Whenever I used to berate myself for taking so long to finish my moved houses Stephanie would always tell me to take a drive up Willamette Street. That’s where this house sits, still unfinished after being moved there 20 years ago. It did finally get lowered down on a foundation about 15 years ago, after sitting on two steel beams and cribbing for the first five years. It’s a mystery to me why someone would let this go unfinished for so long, given all the rent they’ve foregone. Conservatively, they’ve missed out on some $300,000 in net income. They could have paid someone to put it back together for maybe a quarter of that back in 1998. Oh well.
And the sign on the porch is deliciously ironic.
No Build indeed. That sign was part of an opposition campaign against the Bus Rapid Transit system (EMX) that was built several years back. That’s another story, as the money to build it came from Washington, not local tax dollars. Made about as much sense to protest that as it did to let this house sit here unfinished for 20 years.
Actually, I see that the electric service has been connected, and there’s a gas meter. And there’s a drain line for the gutters. I’d say those all happened in the past 5-7 years or so. At this rate, it will get done; say maybe another 10-15 years.
No, nobody’s living in there; I checked. The interior needs a complete renovation, but these little bungalows are pretty easy to whip back in shape, as Jim Klein knows. A couple of guys could whip it out in 2-3 months, and start collecting rent, as in at least $1600-$1750 a month. Makes a landlord like me shake my head. Time is money.
I can’t believe the gov’t isn’t breathing down the owner’s neck, or at least was when it was sitting on the cribbing for so long.
My thoughts exactly. Wouldn’t happen in my neck-o-the-woods.

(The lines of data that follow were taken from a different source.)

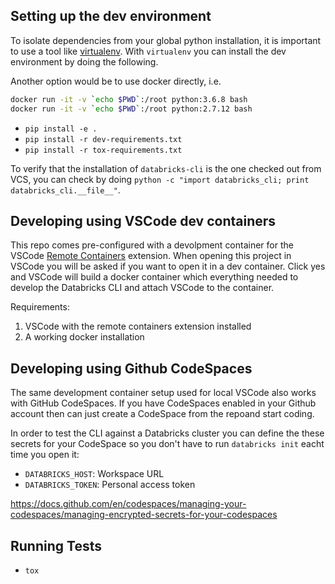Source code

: Setting up the dev environment
---------------------------------
To isolate dependencies from your global python installation, it is important to use a tool like
[virtualenv](https://virtualenv.pypa.io/en/stable/). With `virtualenv` you can install the dev environment by doing the following.

Another option would be to use docker directly, i.e. 
```bash
docker run -it -v `echo $PWD`:/root python:3.6.8 bash
docker run -it -v `echo $PWD`:/root python:2.7.12 bash

```

- `pip install -e .`
- `pip install -r dev-requirements.txt`
- `pip install -r tox-requirements.txt`

To verify that the installation of `databricks-cli` is the one checked out from VCS, you can check by doing `python -c "import databricks_cli; print databricks_cli.__file__"`.

Developing using VSCode dev containers
--------------------------------------

This repo comes pre-configured with a devolpment container for the VSCode [Remote Containers](https://marketplace.visualstudio.com/items?itemName=ms-vscode-remote.remote-containers) extension. When opening this project in VSCode you will be asked if you want to open it in a dev container. Click yes and VSCode will build a docker container which everything needed to develop the Databricks CLI and attach VSCode to the container.

Requirements:

1. VSCode with the remote containers extension installed
2. A working docker installation

Developing using Github CodeSpaces
----------------------------------

The same development container setup used for local VSCode also works with GitHub CodeSpaces. If you have CodeSpaces enabled in your Github account then can just create a CodeSpace from the repoand start coding. 

In order to test the CLI against a Databricks cluster you can define the these secrets for your CodeSpace so you don't have to run `databricks init` eacht time you open it:

- `DATABRICKS_HOST`: Workspace URL
- `DATABRICKS_TOKEN`: Personal access token

https://docs.github.com/en/codespaces/managing-your-codespaces/managing-encrypted-secrets-for-your-codespaces


Running Tests
----------------
- `tox`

I don’t know why, but stuff like this seems to be a Pacific-northwest type of thing. Looks like someone cares enough to take care of the yard, which is more than I can say about some places I’ve seen.
Any bright ideas on how to move the likes of this to Vancouver, BC?
I think you’ll need a bigger truck.
I think you meant bungle-low. 🙂
Oddly enough, I’m familiar with another property that has sat vacant and undeveloped for fifteen years-
When we moved into our town home complex in 2003, an adjacent unit sat vacant. Over time, we learned the owners had stripped the interior down to the studs, and installed some wood framed windows in violation of the home owners association covenants (the association wanted to maintain a consistent appearance from unit to unit).
At that point the property owners went into to full stop mode, and when we moved out in 2017, the property still stood vacant with an unfinished interior. The owners did store a few things in the garage, so perhaps they carried the property as warehouse space. Assuming the garage has about 450 square feet, their warehouse acquisition cost would have been about $1,450 a square foot.
The attached street view shows the property with the offending window highlighted.
Las Vegas has a hugely weird real estate market. Properties appreciate quickly (and bust quickly when the mood changes) but rents haven’t kept up, nor can they.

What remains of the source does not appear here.